■ TASK DESCRIPTION:
From the records below, copy out exactly the lines from the one containing "display name exactly." to the one containing "to (if any).", both included. Add nothing else.

Plain-text document sources:
- - -
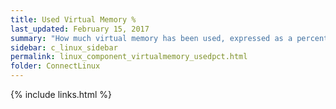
 ```yaml
---
title: Used Virtual Memory %
last_updated: February 15, 2017
summary: "How much virtual memory has been used, expressed as a percentage of total virtual memory."
sidebar: c_linux_sidebar
permalink: linux_component_virtualmemory_usedpct.html
folder: ConnectLinux
---
```


{% include links.html %}

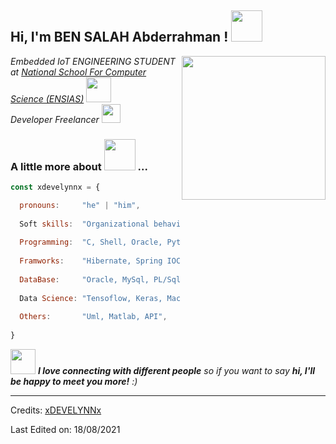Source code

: <h2> Hi, I'm BEN SALAH Abderrahman ! 
  <img src="https://media.giphy.com/media/gKTrvcXJMCpYn80V6R/giphy.gif?cid=ecf05e47duxj6qnzirr77aoyjgiisy7t2norghr5t669jx9d&rid=giphy.gif&ct=s" width="50">
</h2>
<img align='right' src="https://media.giphy.com/media/S8ZHY5Y9ULhSAGPg50/source.gif" width="230">
<p><em>Embedded IoT ENGINEERING STUDENT at <a href="http://ensias.um5.ac.ma/">National School For Computer Science (ENSIAS)</a>
<img class="align-bottom" src="https://media.giphy.com/media/xlCMfgDZjnA589CzCB/giphy.gif?cid=ecf05e47pkkfz1xant62wjdsh9jf81840fok3m1zz5dnyo0u&rid=giphy.gif&ct=s" width="40"></br>Developer Freelancer 
<img src="https://media.giphy.com/media/WUlplcMpOCEmTGBtBW/giphy.gif" width="30"> 
</em></p>

###  A little more about <img class="align-bottom" src="https://media.giphy.com/media/fTsZNbPQxJWtor2LXE/giphy.gif?cid=ecf05e47c0leegww5b2a8psprbt1hs5a9ac3lph17imouaaw&rid=giphy.gif&ct=ts" width="50"> ...  

```javascript
const xdevelynnx = {

  pronouns:     "he" | "him",
  
  Soft skills:  "Organizational behavior, strong interpersonal skills, challenging, innovative",
  
  Programming:  "C, Shell, Oracle, Python, Java, Jee, Jsf, Jsp, Swing, Primefaces, Php",
  
  Framworks:    "Hibernate, Spring IOC, Flask, Django, RestFramework API Django, Bootstrap",
  
  DataBase:     "Oracle, MySql, PL/Sql",
  
  Data Science: "Tensoflow, Keras, Machine Learning, OpenCV",
  
  Others:       "Uml, Matlab, API",
  
}
```

<img src="https://media.giphy.com/media/LnQjpWaON8nhr21vNW/giphy.gif" width="40"> <em><b>I love connecting with different people</b> so if you want to say <b>hi, I'll be happy to meet you more!</b> :)</em>

-----
Credits: [xDEVELYNNx](https://github.com/xDEVELYNNx)

Last Edited on: 18/08/2021
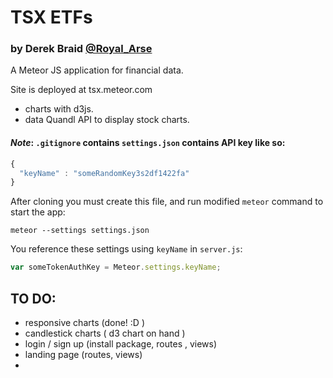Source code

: # TSX ETFs

### by Derek Braid [@Royal_Arse](http://twitter.com/Royal_Arse) 

A Meteor JS application for financial data.

Site is deployed at tsx.meteor.com

* charts with d3js.  
* data Quandl API to display stock charts.

#### _Note_: `.gitignore` contains `settings.json` contains API key like so: 

```javascript
{
  "keyName" : "someRandomKey3s2df1422fa"
}
```

After cloning you must create this file, and run modified `meteor` command to start the app: 

`meteor --settings settings.json`

You reference these settings using `keyName` in `server.js`: 

```javascript
var someTokenAuthKey = Meteor.settings.keyName;
```

## TO DO: 

* responsive charts (done! :D )
* candlestick charts ( d3 chart on hand )
* login / sign up (install package, routes , views)
* landing page (routes, views)
*  
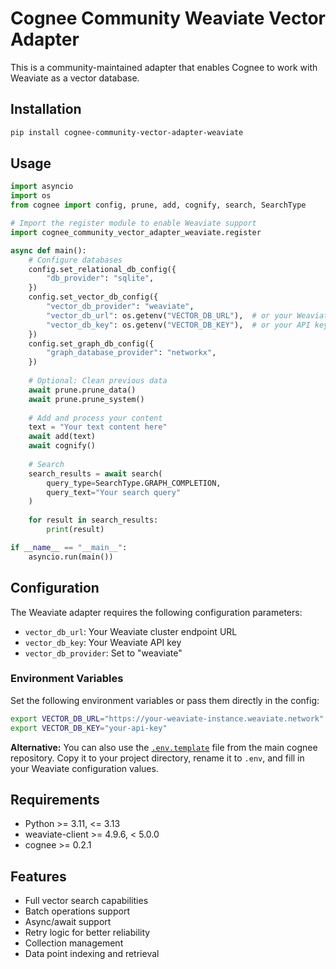 # Cognee Community Weaviate Vector Adapter

This is a community-maintained adapter that enables Cognee to work with Weaviate as a vector database.

## Installation

```bash
pip install cognee-community-vector-adapter-weaviate
```

## Usage

```python
import asyncio
import os
from cognee import config, prune, add, cognify, search, SearchType

# Import the register module to enable Weaviate support
import cognee_community_vector_adapter_weaviate.register

async def main():
    # Configure databases
    config.set_relational_db_config({
        "db_provider": "sqlite",
    })
    config.set_vector_db_config({
        "vector_db_provider": "weaviate",
        "vector_db_url": os.getenv("VECTOR_DB_URL"),  # or your Weaviate URL
        "vector_db_key": os.getenv("VECTOR_DB_KEY"),  # or your API key
    })
    config.set_graph_db_config({
        "graph_database_provider": "networkx",
    })
    
    # Optional: Clean previous data
    await prune.prune_data()
    await prune.prune_system()
    
    # Add and process your content
    text = "Your text content here"
    await add(text)
    await cognify()
    
    # Search
    search_results = await search(
        query_type=SearchType.GRAPH_COMPLETION,
        query_text="Your search query"
    )
    
    for result in search_results:
        print(result)

if __name__ == "__main__":
    asyncio.run(main())
```

## Configuration

The Weaviate adapter requires the following configuration parameters:

- `vector_db_url`: Your Weaviate cluster endpoint URL
- `vector_db_key`: Your Weaviate API key
- `vector_db_provider`: Set to "weaviate"

### Environment Variables

Set the following environment variables or pass them directly in the config:

```bash
export VECTOR_DB_URL="https://your-weaviate-instance.weaviate.network"
export VECTOR_DB_KEY="your-api-key"
```

**Alternative:** You can also use the [`.env.template`](https://github.com/topoteretes/cognee/blob/main/.env.template) file from the main cognee repository. Copy it to your project directory, rename it to `.env`, and fill in your Weaviate configuration values.

## Requirements

- Python >= 3.11, <= 3.13
- weaviate-client >= 4.9.6, < 5.0.0
- cognee >= 0.2.1

## Features

- Full vector search capabilities
- Batch operations support
- Async/await support
- Retry logic for better reliability
- Collection management
- Data point indexing and retrieval 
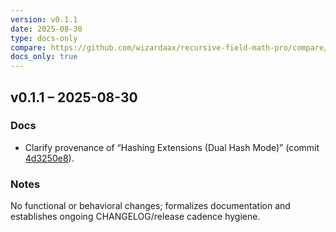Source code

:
 ```yaml
---
version: v0.1.1
date: 2025-08-30
type: docs-only
compare: https://github.com/wizardaax/recursive-field-math-pro/compare/v0.1.0...v0.1.1
docs_only: true
---
```


## v0.1.1 – 2025-08-30

### Docs
- Clarify provenance of “Hashing Extensions (Dual Hash Mode)” (commit [4d3250e8](https://github.com/wizardaax/recursive-field-math-pro/commit/4d3250e8)).

### Notes
No functional or behavioral changes; formalizes documentation and establishes ongoing CHANGELOG/release cadence hygiene.
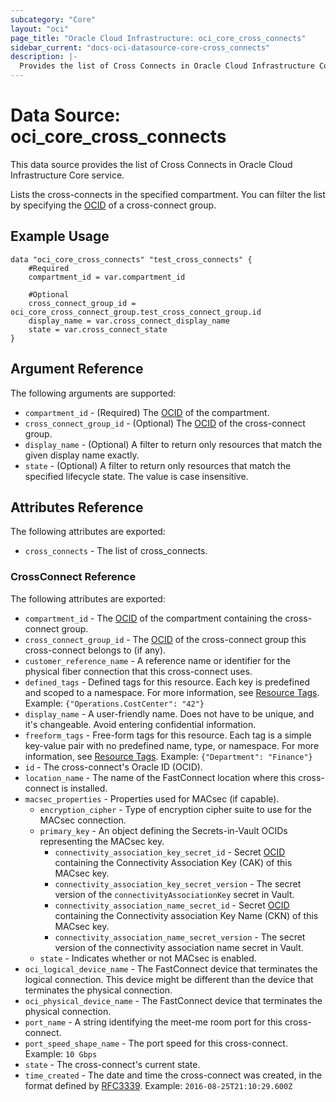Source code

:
```yaml
---
subcategory: "Core"
layout: "oci"
page_title: "Oracle Cloud Infrastructure: oci_core_cross_connects"
sidebar_current: "docs-oci-datasource-core-cross_connects"
description: |-
  Provides the list of Cross Connects in Oracle Cloud Infrastructure Core service
---
```


# Data Source: oci_core_cross_connects
This data source provides the list of Cross Connects in Oracle Cloud Infrastructure Core service.

Lists the cross-connects in the specified compartment. You can filter the list
by specifying the [OCID](https://docs.cloud.oracle.com/iaas/Content/General/Concepts/identifiers.htm) of a cross-connect group.


## Example Usage

```hcl
data "oci_core_cross_connects" "test_cross_connects" {
	#Required
	compartment_id = var.compartment_id

	#Optional
	cross_connect_group_id = oci_core_cross_connect_group.test_cross_connect_group.id
	display_name = var.cross_connect_display_name
	state = var.cross_connect_state
}
```

## Argument Reference

The following arguments are supported:

* `compartment_id` - (Required) The [OCID](https://docs.cloud.oracle.com/iaas/Content/General/Concepts/identifiers.htm) of the compartment.
* `cross_connect_group_id` - (Optional) The [OCID](https://docs.cloud.oracle.com/iaas/Content/General/Concepts/identifiers.htm) of the cross-connect group.
* `display_name` - (Optional) A filter to return only resources that match the given display name exactly. 
* `state` - (Optional) A filter to return only resources that match the specified lifecycle state. The value is case insensitive. 


## Attributes Reference

The following attributes are exported:

* `cross_connects` - The list of cross_connects.

### CrossConnect Reference

The following attributes are exported:

* `compartment_id` - The [OCID](https://docs.cloud.oracle.com/iaas/Content/General/Concepts/identifiers.htm) of the compartment containing the cross-connect group.
* `cross_connect_group_id` - The [OCID](https://docs.cloud.oracle.com/iaas/Content/General/Concepts/identifiers.htm) of the cross-connect group this cross-connect belongs to (if any). 
* `customer_reference_name` - A reference name or identifier for the physical fiber connection that this cross-connect uses. 
* `defined_tags` - Defined tags for this resource. Each key is predefined and scoped to a namespace. For more information, see [Resource Tags](https://docs.cloud.oracle.com/iaas/Content/General/Concepts/resourcetags.htm).  Example: `{"Operations.CostCenter": "42"}` 
* `display_name` - A user-friendly name. Does not have to be unique, and it's changeable. Avoid entering confidential information. 
* `freeform_tags` - Free-form tags for this resource. Each tag is a simple key-value pair with no predefined name, type, or namespace. For more information, see [Resource Tags](https://docs.cloud.oracle.com/iaas/Content/General/Concepts/resourcetags.htm).  Example: `{"Department": "Finance"}` 
* `id` - The cross-connect's Oracle ID (OCID).
* `location_name` - The name of the FastConnect location where this cross-connect is installed. 
* `macsec_properties` - Properties used for MACsec (if capable).
	* `encryption_cipher` - Type of encryption cipher suite to use for the MACsec connection.
	* `primary_key` - An object defining the Secrets-in-Vault OCIDs representing the MACsec key.
		* `connectivity_association_key_secret_id` - Secret [OCID](https://docs.cloud.oracle.com/iaas/Content/General/Concepts/identifiers.htm) containing the Connectivity Association Key (CAK) of this MACsec key.
		* `connectivity_association_key_secret_version` - The secret version of the `connectivityAssociationKey` secret in Vault.
		* `connectivity_association_name_secret_id` - Secret [OCID](https://docs.cloud.oracle.com/iaas/Content/General/Concepts/identifiers.htm) containing the Connectivity association Key Name (CKN) of this MACsec key.
		* `connectivity_association_name_secret_version` - The secret version of the connectivity association name secret in Vault.
	* `state` - Indicates whether or not MACsec is enabled.
* `oci_logical_device_name` - The FastConnect device that terminates the logical connection. This device might be different than the device that terminates the physical connection. 
* `oci_physical_device_name` - The FastConnect device that terminates the physical connection. 
* `port_name` - A string identifying the meet-me room port for this cross-connect.
* `port_speed_shape_name` - The port speed for this cross-connect.  Example: `10 Gbps` 
* `state` - The cross-connect's current state.
* `time_created` - The date and time the cross-connect was created, in the format defined by [RFC3339](https://tools.ietf.org/html/rfc3339).  Example: `2016-08-25T21:10:29.600Z`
- - -
■ ANSWER BOX:
* `display_name` - (Optional) A filter to return only resources that match the given display name exactly. 
* `state` - (Optional) A filter to return only resources that match the specified lifecycle state. The value is case insensitive. 


## Attributes Reference

The following attributes are exported:

* `cross_connects` - The list of cross_connects.

### CrossConnect Reference

The following attributes are exported:

* `compartment_id` - The [OCID](https://docs.cloud.oracle.com/iaas/Content/General/Concepts/identifiers.htm) of the compartment containing the cross-connect group.
* `cross_connect_group_id` - The [OCID](https://docs.cloud.oracle.com/iaas/Content/General/Concepts/identifiers.htm) of the cross-connect group this cross-connect belongs to (if any). 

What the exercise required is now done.